What you need to do: If a record below holds a picture, leave the picture out and copy the rest exactly.

Records to use:
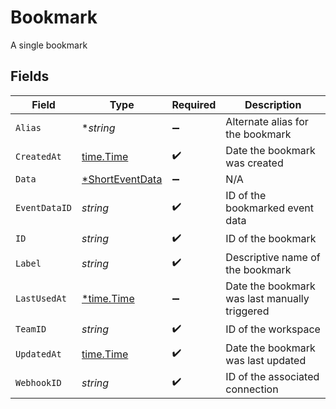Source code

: # Bookmark

A single bookmark


## Fields

| Field                                                    | Type                                                     | Required                                                 | Description                                              |
| -------------------------------------------------------- | -------------------------------------------------------- | -------------------------------------------------------- | -------------------------------------------------------- |
| `Alias`                                                  | **string*                                                | :heavy_minus_sign:                                       | Alternate alias for the bookmark                         |
| `CreatedAt`                                              | [time.Time](https://pkg.go.dev/time#Time)                | :heavy_check_mark:                                       | Date the bookmark was created                            |
| `Data`                                                   | [*ShortEventData](../../models/shared/shorteventdata.md) | :heavy_minus_sign:                                       | N/A                                                      |
| `EventDataID`                                            | *string*                                                 | :heavy_check_mark:                                       | ID of the bookmarked event data                          |
| `ID`                                                     | *string*                                                 | :heavy_check_mark:                                       | ID of the bookmark                                       |
| `Label`                                                  | *string*                                                 | :heavy_check_mark:                                       | Descriptive name of the bookmark                         |
| `LastUsedAt`                                             | [*time.Time](https://pkg.go.dev/time#Time)               | :heavy_minus_sign:                                       | Date the bookmark was last manually triggered            |
| `TeamID`                                                 | *string*                                                 | :heavy_check_mark:                                       | ID of the workspace                                      |
| `UpdatedAt`                                              | [time.Time](https://pkg.go.dev/time#Time)                | :heavy_check_mark:                                       | Date the bookmark was last updated                       |
| `WebhookID`                                              | *string*                                                 | :heavy_check_mark:                                       | ID of the associated connection                          |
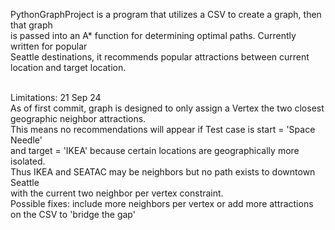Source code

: PythonGraphProject is a program that utilizes a CSV to create a graph, then that graph <br>
is passed into an A* function for determining optimal paths. Currently written for popular <br>
Seattle destinations, it recommends popular attractions between current location and target location.<br><br>

Limitations: 21 Sep 24 <br>
  As of first commit, graph is designed to only assign a Vertex the two closest geographic neighbor attractions. <br>
  This means no recommendations will appear if Test case is start = 'Space Needle' <br>
  and target = 'IKEA' because certain locations are geographically more isolated. <br>
  Thus IKEA and SEATAC may be neighbors but no path exists to downtown Seattle <br>
  with the current two neighbor per vertex constraint. <br>
  Possible fixes: include more neighbors per vertex or add more attractions on the CSV to 'bridge the gap' <br>
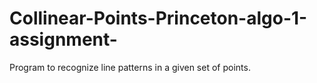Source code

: # Collinear-Points-Princeton-algo-1-assignment-
Program to recognize line patterns in a given set of points.
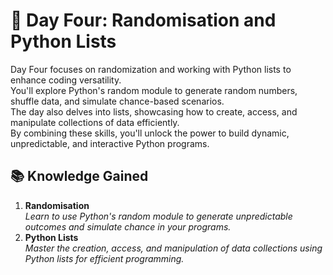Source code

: # 🎯 Day Four: Randomisation and Python Lists

Day Four focuses on randomization and working with Python lists to enhance coding versatility.  
You'll explore Python's random module to generate random numbers, shuffle data, and simulate chance-based scenarios.   
The day also delves into lists, showcasing how to create, access, and manipulate collections of data efficiently.  
By combining these skills, you'll unlock the power to build dynamic, unpredictable, and interactive Python programs.

## 📚 Knowledge Gained

1. **Randomisation**  
*Learn to use Python's random module to generate unpredictable outcomes and simulate chance in your programs.*
2. **Python Lists**  
*Master the creation, access, and manipulation of data collections using Python lists for efficient programming.*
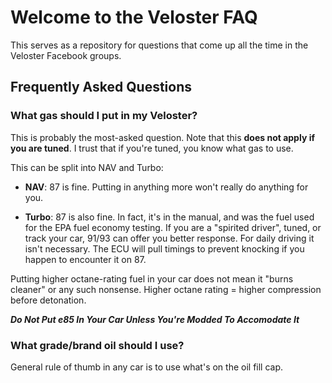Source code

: # Welcome to the Veloster FAQ  

This serves as a repository for questions that come up all the time in the Veloster Facebook groups.

## Frequently Asked Questions

### What gas should I put in my Veloster?

This is probably the most-asked question. Note that this **does not apply if you are tuned**. I trust that if you're tuned, you know what gas to use.

This can be split into NAV and Turbo:

- **NAV**: 87 is fine. Putting in anything more won't really do anything for you. 

- **Turbo**: 87 is also fine. In fact, it's in the manual, and was the fuel used for the EPA fuel economy testing. If you are a "spirited driver", tuned, or track your car, 91/93 can offer you better response. For daily driving it isn't necessary. The ECU will pull timings to prevent knocking if you happen to encounter it on 87. 

Putting higher octane-rating fuel in your car does not mean it "burns cleaner" or any such nonsense. Higher octane rating = higher compression before detonation.

_**Do Not Put e85 In Your Car Unless You're Modded To Accomodate It**_

### What grade/brand oil should I use?

General rule of thumb in any car is to use what's on the oil fill cap. 


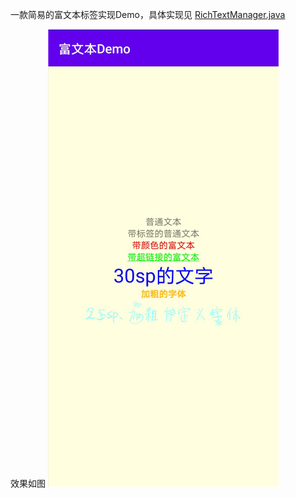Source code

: 一款简易的富文本标签实现Demo，具体实现见 [RichTextManager.java](./richtext/src/main/java/com/littlejie/richtext/RichTextManager.java)

效果如图 ![demo](demo.jpg)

Exercise response:
Source code

: # Bookmark

A single bookmark


## Fields

| Field                                                    | Type                                                     | Required                                                 | Description                                              |
| -------------------------------------------------------- | -------------------------------------------------------- | -------------------------------------------------------- | -------------------------------------------------------- |
| `Alias`                                                  | **string*                                                | :heavy_minus_sign:                                       | Alternate alias for the bookmark                         |
| `CreatedAt`                                              | [time.Time](https://pkg.go.dev/time#Time)                | :heavy_check_mark:                                       | Date the bookmark was created                            |
| `Data`                                                   | [*ShortEventData](../../models/shared/shorteventdata.md) | :heavy_minus_sign:                                       | N/A                                                      |
| `EventDataID`                                            | *string*                                                 | :heavy_check_mark:                                       | ID of the bookmarked event data                          |
| `ID`                                                     | *string*                                                 | :heavy_check_mark:                                       | ID of the bookmark                                       |
| `Label`                                                  | *string*                                                 | :heavy_check_mark:                                       | Descriptive name of the bookmark                         |
| `LastUsedAt`                                             | [*time.Time](https://pkg.go.dev/time#Time)               | :heavy_minus_sign:                                       | Date the bookmark was last manually triggered            |
| `TeamID`                                                 | *string*                                                 | :heavy_check_mark:                                       | ID of the workspace                                      |
| `UpdatedAt`                                              | [time.Time](https://pkg.go.dev/time#Time)                | :heavy_check_mark:                                       | Date the bookmark was last updated                       |
| `WebhookID`                                              | *string*                                                 | :heavy_check_mark:                                       | ID of the associated connection                          |
Source code

: PythonGraphProject is a program that utilizes a CSV to create a graph, then that graph <br>
is passed into an A* function for determining optimal paths. Currently written for popular <br>
Seattle destinations, it recommends popular attractions between current location and target location.<br><br>

Limitations: 21 Sep 24 <br>
  As of first commit, graph is designed to only assign a Vertex the two closest geographic neighbor attractions. <br>
  This means no recommendations will appear if Test case is start = 'Space Needle' <br>
  and target = 'IKEA' because certain locations are geographically more isolated. <br>
  Thus IKEA and SEATAC may be neighbors but no path exists to downtown Seattle <br>
  with the current two neighbor per vertex constraint. <br>
  Possible fixes: include more neighbors per vertex or add more attractions on the CSV to 'bridge the gap' <br>
Source code

: # Collinear-Points-Princeton-algo-1-assignment-
Program to recognize line patterns in a given set of points.
Source code

: # 🎯 Day Four: Randomisation and Python Lists

Day Four focuses on randomization and working with Python lists to enhance coding versatility.  
You'll explore Python's random module to generate random numbers, shuffle data, and simulate chance-based scenarios.   
The day also delves into lists, showcasing how to create, access, and manipulate collections of data efficiently.  
By combining these skills, you'll unlock the power to build dynamic, unpredictable, and interactive Python programs.

## 📚 Knowledge Gained

1. **Randomisation**  
*Learn to use Python's random module to generate unpredictable outcomes and simulate chance in your programs.*
2. **Python Lists**  
*Master the creation, access, and manipulation of data collections using Python lists for efficient programming.*
Source code

: # Welcome to the Veloster FAQ  

This serves as a repository for questions that come up all the time in the Veloster Facebook groups.

## Frequently Asked Questions

### What gas should I put in my Veloster?

This is probably the most-asked question. Note that this **does not apply if you are tuned**. I trust that if you're tuned, you know what gas to use.

This can be split into NAV and Turbo:

- **NAV**: 87 is fine. Putting in anything more won't really do anything for you. 

- **Turbo**: 87 is also fine. In fact, it's in the manual, and was the fuel used for the EPA fuel economy testing. If you are a "spirited driver", tuned, or track your car, 91/93 can offer you better response. For daily driving it isn't necessary. The ECU will pull timings to prevent knocking if you happen to encounter it on 87. 

Putting higher octane-rating fuel in your car does not mean it "burns cleaner" or any such nonsense. Higher octane rating = higher compression before detonation.

_**Do Not Put e85 In Your Car Unless You're Modded To Accomodate It**_

### What grade/brand oil should I use?

General rule of thumb in any car is to use what's on the oil fill cap. 


Source code

: 一款简易的富文本标签实现Demo，具体实现见 [RichTextManager.java](./richtext/src/main/java/com/littlejie/richtext/RichTextManager.java)

效果如图 ![demo](demo.jpg)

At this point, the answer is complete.